Looking out from the sunporch windows, I see the white capped ocean and think how perfect to live by the sea.

There is something soul stirring about a house on the water. The sheer magnificence and peace of the ocean, the silhouettes of the boats at rest, the sunsets and dawns, all call to something central in our beings. There are no beginnings or endings to the sea. It teems with life and joy, it gives us a clearer perspective, it is legend. It has no favorites and its company is free for the asking. There is, I can hear my grandmother telling me, no better friend and no deadlier enemy. She is thinking of all the fisherman, young and old, who left harbor before sunrise and never came home. She is thinking of wreckage and bodies pulled from the sea, of funerals and the sorrow of the families left behind. Those who choose the sea, she once said to me, really don't have much choice. It's in their blood and they have to go.
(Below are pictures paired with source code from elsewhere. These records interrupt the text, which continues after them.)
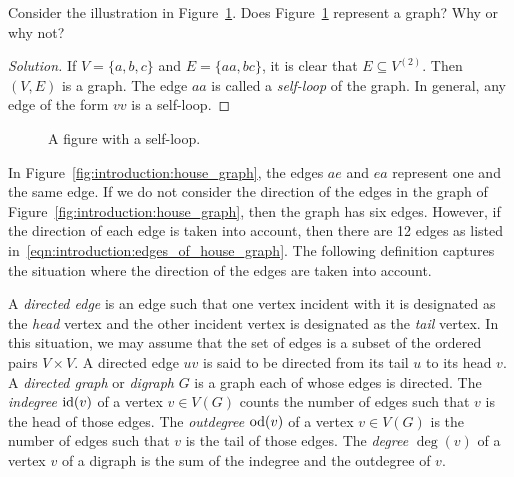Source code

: \begin{example}
Consider the illustration in
Figure~\ref{fig:introduction:self_loop}. Does
Figure~\ref{fig:introduction:self_loop} represent a graph? Why or why
not?
\end{example}

\begin{proof}[Solution]
If $V = \{ a, b, c \}$ and $E = \{ aa, bc \}$, it is clear that $E
\subseteq V^{(2)}$. Then $(V, E)$ is a graph. The edge $aa$ is
called a \emph{self-loop} of the graph. In general,
any edge of the form $vv$ is a self-loop.
\end{proof}

\begin{figure}[!htbp]
\centering

\caption{A figure with a self-loop.}
\label{fig:introduction:self_loop}
\end{figure}

In Figure~\ref{fig:introduction:house_graph}, the edges $ae$ and $ea$
represent one and the same edge. If we do not consider the direction
of the edges in the graph of
Figure~\ref{fig:introduction:house_graph}, then the graph has six
edges. However, if the direction of each edge is taken into account,
then there are 12 edges as listed
in~\eqref{eqn:introduction:edges_of_house_graph}. The following
definition captures the situation where the direction of the edges are
taken into account.

A \emph{directed edge} is an edge such that one
vertex incident with it is designated as the
\emph{head} vertex and the other incident vertex is
designated as the \emph{tail} vertex. In this
situation, we may assume that the set of edges is a subset of the
ordered pairs $V \times V$. A directed edge $uv$ is said to be
directed from its tail $u$ to its head $v$. A
\emph{directed graph} or
\emph{digraph} $G$ is a graph each of whose edges is
directed. The \emph{indegree} $\operatorname*{id}(v)$\index{$\id$} of
a vertex $v \in V(G)$ counts the number of edges such that $v$ is the
head of those edges. The \emph{outdegree}
$\operatorname*{od}(v)$\index{$\od$} of a vertex $v \in V(G)$ is the number of edges
such that $v$ is the tail of those edges. The
\emph{degree} $\deg(v)$\index{$\deg$} of a vertex $v$ of
a digraph is the sum of the indegree and the outdegree of $v$.

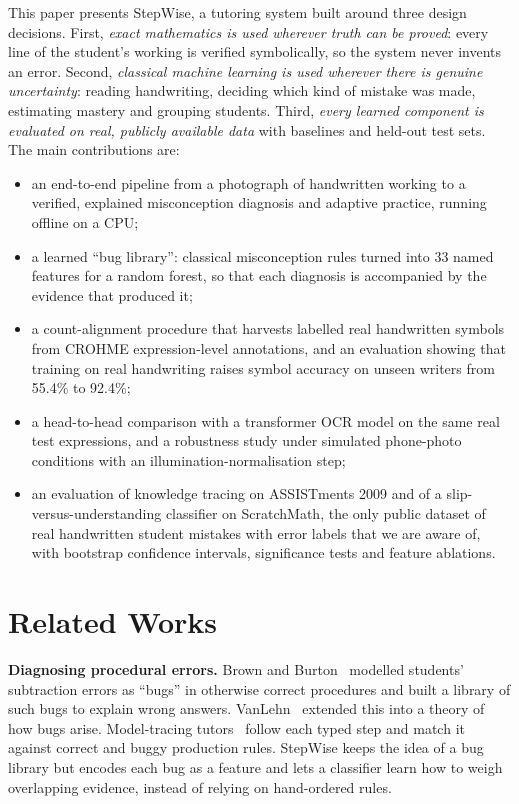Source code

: \documentclass[runningheads]{llncs}
\begin{document}
This paper presents StepWise, a tutoring system built around three design decisions. First, \emph{exact mathematics is used wherever truth can be proved}: every line of the student's working is verified symbolically, so the system never invents an error. Second, \emph{classical machine learning is used wherever there is genuine uncertainty}: reading handwriting, deciding which kind of mistake was made, estimating mastery and grouping students. Third, \emph{every learned component is evaluated on real, publicly available data} with baselines and held-out test sets. The main contributions are:
\begin{itemize}
\item an end-to-end pipeline from a photograph of handwritten working to a verified, explained misconception diagnosis and adaptive practice, running offline on a CPU;
\item a learned ``bug library'': classical misconception rules turned into 33 named features for a random forest, so that each diagnosis is accompanied by the evidence that produced it;
\item a count-alignment procedure that harvests labelled real handwritten symbols from CROHME expression-level annotations, and an evaluation showing that training on real handwriting raises symbol accuracy on unseen writers from 55.4\% to 92.4\%;
\item a head-to-head comparison with a transformer OCR model on the same real test expressions, and a robustness study under simulated phone-photo conditions with an illumination-normalisation step;
\item an evaluation of knowledge tracing on ASSISTments 2009 and of a slip-versus-understanding classifier on ScratchMath, the only public dataset of real handwritten student mistakes with error labels that we are aware of, with bootstrap confidence intervals, significance tests and feature ablations.
\end{itemize}

\section{Related Works}

\textbf{Diagnosing procedural errors.} Brown and Burton~\cite{brown1978} modelled students' subtraction errors as ``bugs'' in otherwise correct procedures and built a library of such bugs to explain wrong answers. VanLehn~\cite{vanlehn1990} extended this into a theory of how bugs arise. Model-tracing tutors~\cite{koedinger1997} follow each typed step and match it against correct and buggy production rules. StepWise keeps the idea of a bug library but encodes each bug as a feature and lets a classifier learn how to weigh overlapping evidence, instead of relying on hand-ordered rules.
\end{document}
Those who love the ocean, I think, have the same feeling. There are places we are meant to be, places that heal and restore us, places where we are truly at home. Until we get there, there is a kind of vague restlessness to us, a mild sense of something not exactly right. We seek but do not find until - if we are very fortunate - we come to live by the water.

Despite my dreams, I think it likely that I will not see the ocean again, will not stand in Uncle Willie's pasture and look toward the horizon again, will not play in the tidepools of the coves or collect driftwood or watch the boats returning through the passage. The pirate ships and pleasure boats of my memory may have to do.

Still, I plan for one more ferry ride with Cap, one more taste of haddock, one more night watching the lights from St. Mary's Bay and always, one more lighthouse.